What must a pick-up be like today? Mitsubishi’s worldwide customers have no doubts in this regard: “strong, robust, stable and dynamic”, but if this once also meant “basic and spartan”, given its intended use, today comfort and design are also essential aspects. This is the origin of the radical change of look given to the new L200, presented not as an elaborate facelift but as a veritable new generation of the Club Cab versions (with rear-hinged half-size rear doors and 4 seats) and the classic 4-door, 5-seat Double Cab.

The length increases by just 2 cm (for a total of 5.22 metres, rear bumper excluded) compared to the previous model. What changes radically is above all the front, which adopts the “Dynamic Shield” common to the Outlander, ASX and Eclipse Cross, no longer soft and sloping but more chunky with volumes moved upwards. The bonnet is raised by 4 cm, with a slimmer grille positioned in the top part over a wider air vent. The headlights are clearly separated, with the main lights also in the upper area and the secondary lights in the prominent lateral housings. These stretch from the mudguards, separated from the rest of the front by satin-finished elements with an “hourglass” shape, repeated in the interior in the central console.
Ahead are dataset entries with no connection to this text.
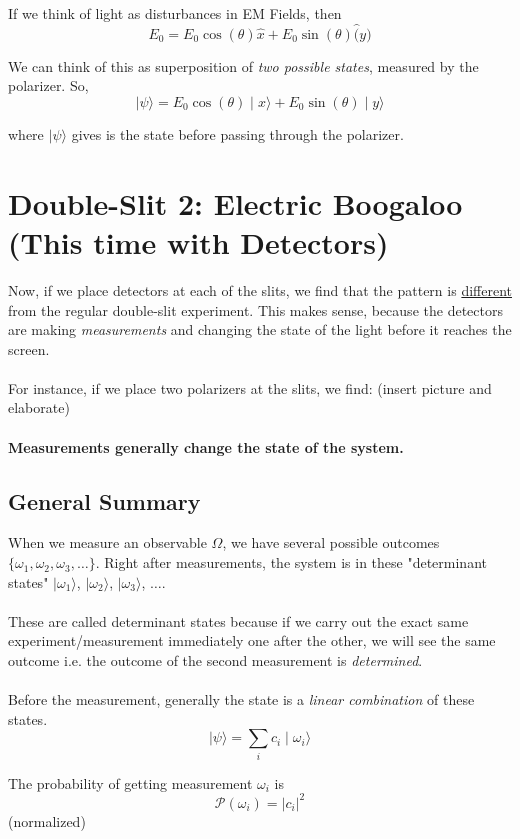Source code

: \documentclass[twoside]{article}
\begin{document}
If we think of light as disturbances in EM Fields, then 
\[ E_0 = E_0 \cos(\theta) \hat{x} + E_0 \sin(\theta) \hat(y) \]

We can think of this as superposition of \emph{two possible states}, measured by the polarizer. So,
\[ \mid \psi \rangle = E_0 \cos(\theta) \mid x \rangle + E_0 \sin(\theta) \mid y \rangle \]

where $\mid \psi \rangle$ gives is the state before passing through the polarizer.

\section{Double-Slit 2: Electric Boogaloo (This time with Detectors)}
Now, if we place detectors at each of the slits, we find that the pattern is \underline{different} from the regular double-slit experiment. This makes sense, because the detectors are making \emph{measurements} and changing the state of the light before it reaches the screen.
\\
\\
For instance, if we place two polarizers at the slits, we find: (insert picture and elaborate)
\\
\\
\textbf{Measurements generally change the state of the system.}

\subsection*{General Summary}
When we measure an observable $\Omega$, we have several possible outcomes $\{ \omega_1, \omega_2, \omega_3, \dots \}$. Right after measurements, the system is in these "determinant states"  $\mid \omega_1 \rangle$, $\mid \omega_2 \rangle$, $\mid \omega_3 \rangle$, $\dots$.
\\
\\
These are called determinant states because if we carry out the exact same experiment/measurement immediately one after the other, we will see the same outcome i.e. the outcome of the second measurement is \emph{determined}.
\\
\\
Before the measurement, generally the state is a \emph{linear combination} of these states.
\[ \mid \psi \rangle = \sum_{i}  c_i  \mid \omega_i \rangle \]

The probability of getting measurement $\omega_i$ is 
\[ \mathcal{P}(\omega_i) = |c_i|^2 \]  (normalized)
\end{document}
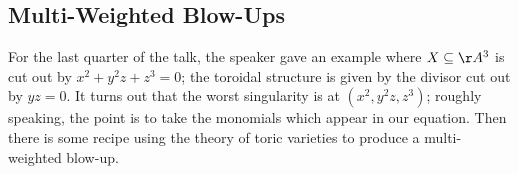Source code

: \documentclass{article}
\begin{document}
\subsection{Multi-Weighted Blow-Ups}
For the last quarter of the talk, the speaker gave an example where $X\subseteq\AA^3$ is cut out by $x^2+y^2z+z^3=0$; the toroidal structure is given by the divisor cut out by $yz=0$. It turns out that the worst singularity is at $\left(x^2,y^2z,z^3\right)$; roughly speaking, the point is to take the monomials which appear in our equation. Then there is some recipe using the theory of toric varieties to produce a multi-weighted blow-up.
\end{document}
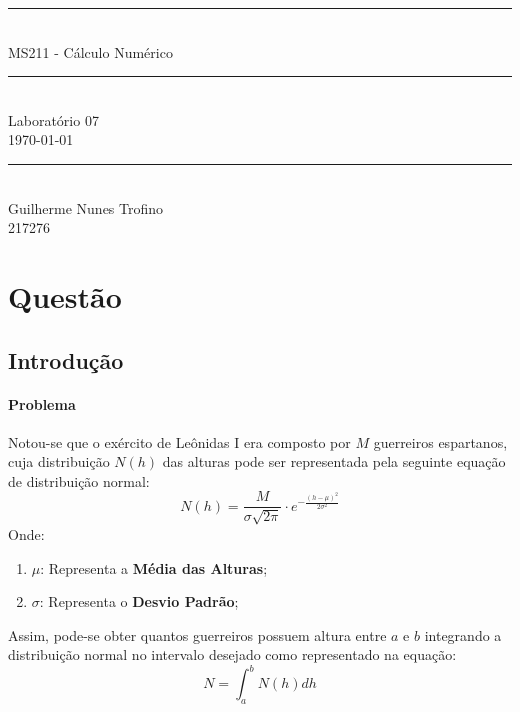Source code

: \documentclass{article}
\begin{document}
    \begin{titlepage}
        \begin{center}
            \rule{450pt}{0.5pt}\\[4mm]
            {\Huge MS211 - Cálculo Numérico}\\
            \rule{450pt}{0.5pt}\\[2mm]
            {\Large Laboratório 07}\\[200mm]
            \today\\
            \rule{250pt}{0.5pt}\\
            {\large Guilherme Nunes Trofino}\\
            {\large 217276}\\
        \end{center}
    \end{titlepage}
\newpage

    \section{Questão}
        \subsection{Introdução}
            \paragraph{Problema}Notou-se que o exército de Leônidas I era composto por $M$ guerreiros espartanos, cuja distribuição $N(h)$ das alturas pode ser representada pela seguinte equação de distribuição normal:
                \begin{equation}
                    N(h) = \frac{M}{\sigma\sqrt{2\pi}} \cdot e^{-\frac{(h - \mu)^{2}}{2\sigma^2}}
                \end{equation}
            Onde:
                \begin{enumerate}[noitemsep]
                    \item $\mu$: Representa a \textbf{Média das Alturas};
                    \item $\sigma$: Representa o \textbf{Desvio Padrão};
                \end{enumerate}
            Assim, pode-se obter quantos guerreiros possuem altura entre $a$ e $b$ integrando a distribuição normal no intervalo desejado como representado na equação:
                \begin{equation}
                    N = \int_{a}^{b} N(h) dh
                \end{equation}
\end{document}
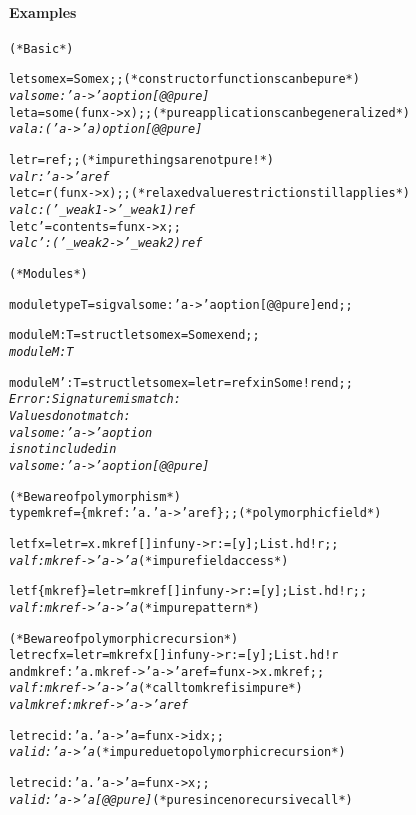 \documentclass[a4paper]{article}
\let\type\textit
\newcommand\cmt[1]{\hfill{(* #1 *)}}
\begin{document}
\paragraph{Examples}
\begin{alltt}
(* Basic *)

let some x = Some x;; \cmt{constructor functions can be pure}
\type{val some : 'a -> 'a option [@@pure]}
let a = some (fun x -> x);; \cmt{pure applications can be generalized}
\type{val a : ('a -> 'a) option [@@pure]}

let r = ref;; \cmt{impure things are not pure!}
\type{val r : 'a -> 'a ref}
let c = r (fun x -> x);; \cmt{relaxed value restriction still applies}
\type{val c : ('_weak1 -> '_weak1) ref}
let c' = {contents=fun x -> x};;
\type{val c' : ('_weak2 -> '_weak2) ref}

(* Modules *)

module type T = sig val some : 'a -> 'a option [@@pure] end;;

module M : T = struct let some x = Some x end;;
\type{module M : T}

module M' : T = struct let some x = let r = ref x in Some !r end;;
\type{Error: Signature mismatch:
       Values do not match:
         val some : 'a -> 'a option
       is not included in
         val some : 'a -> 'a option [@@pure]}

(* Beware of polymorphism *)
type mkref = \{mkref: 'a. 'a -> 'a ref\};; \cmt{polymorphic field}

let f x = let r = x.mkref [] in fun y -> r := [y]; List.hd !r;;
\type{val f : mkref -> 'a -> 'a} \cmt{impure field access}

let f \{mkref\} = let r = mkref [] in fun y -> r := [y]; List.hd !r;;
\type{val f : mkref -> 'a -> 'a} \cmt{impure pattern}

(* Beware of polymorphic recursion *)
let rec f x = let r = mkref x [] in fun y -> r := [y]; List.hd !r
and mkref : 'a. mkref -> 'a -> 'a ref = fun x -> x.mkref;;
\type{val f : mkref -> 'a -> 'a} \cmt{call to mkref is impure}
\type{val mkref : mkref -> 'a -> 'a ref}

let rec id : 'a. 'a -> 'a = fun x -> id x;;
\type{val id : 'a -> 'a} \cmt{impure due to polymorphic recursion}

let rec id : 'a. 'a -> 'a = fun x -> x;;
\type{val id : 'a -> 'a [@@pure]} \cmt{pure since no recursive call}
\end{alltt}
\end{document}
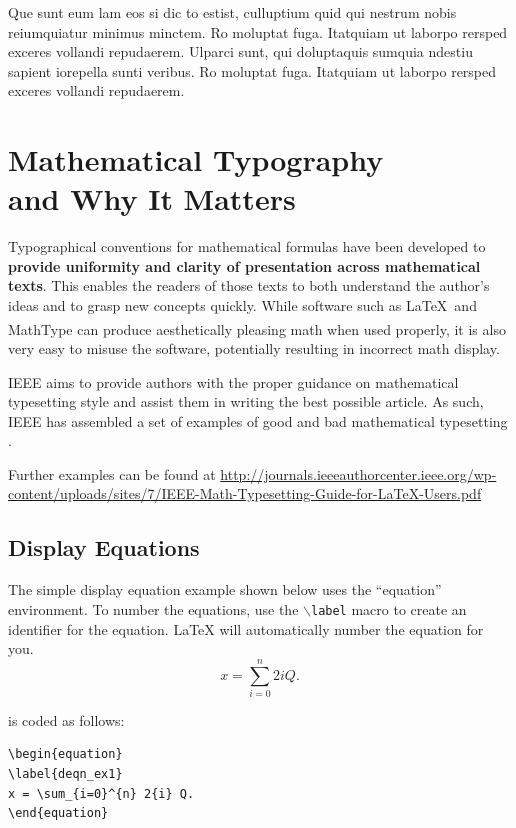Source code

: \documentclass[lettersize,journal]{IEEEtran}
\begin{document}
Que sunt eum lam eos si dic to estist, culluptium quid qui nestrum nobis reiumquiatur minimus minctem. Ro moluptat fuga. Itatquiam ut laborpo rersped exceres vollandi repudaerem. Ulparci sunt, qui doluptaquis sumquia ndestiu sapient iorepella sunti veribus. Ro moluptat fuga. Itatquiam ut laborpo rersped exceres vollandi repudaerem. 
\section{Mathematical Typography \\ and Why It Matters}

Typographical conventions for mathematical formulas have been developed to {\bf provide uniformity and clarity of presentation across mathematical texts}. This enables the readers of those texts to both understand the author's ideas and to grasp new concepts quickly. While software such as \LaTeX \ and MathType\textsuperscript{\textregistered} can produce aesthetically pleasing math when used properly, it is also very easy to misuse the software, potentially resulting in incorrect math display.

IEEE aims to provide authors with the proper guidance on mathematical typesetting style and assist them in writing the best possible article. As such, IEEE has assembled a set of examples of good and bad mathematical typesetting \cite{ref1,ref2,ref3,ref4,ref5}. 

Further examples can be found at \url{http://journals.ieeeauthorcenter.ieee.org/wp-content/uploads/sites/7/IEEE-Math-Typesetting-Guide-for-LaTeX-Users.pdf}

\subsection{Display Equations}
The simple display equation example shown below uses the ``equation'' environment. To number the equations, use the $\backslash${\tt{label}} macro to create an identifier for the equation. LaTeX will automatically number the equation for you.
\begin{equation}
\label{deqn_ex1}
x = \sum_{i=0}^{n} 2{i} Q.
\end{equation}

\noindent is coded as follows:
\begin{verbatim}
\begin{equation}
\label{deqn_ex1}
x = \sum_{i=0}^{n} 2{i} Q.
\end{equation}
\end{verbatim}
\end{document}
The side is the part that retains the most elements from the previous series, such as the characteristic curved “J” profile of the cab that was introduced with the fourth generation in 2005, and the ribbing that crosses the tops of the doors. The most striking difference is in the newly designed wheel arches, which no longer faithfully follow the profile of the wheels (with new 18″ 6-spoke rims) but adopt a more open curvature. While at the rear, where the practicality of the pick-up bed has priority in dictating shapes and volumes, one notices larger taillights and bumpers that are better integrated into the profile of the bed.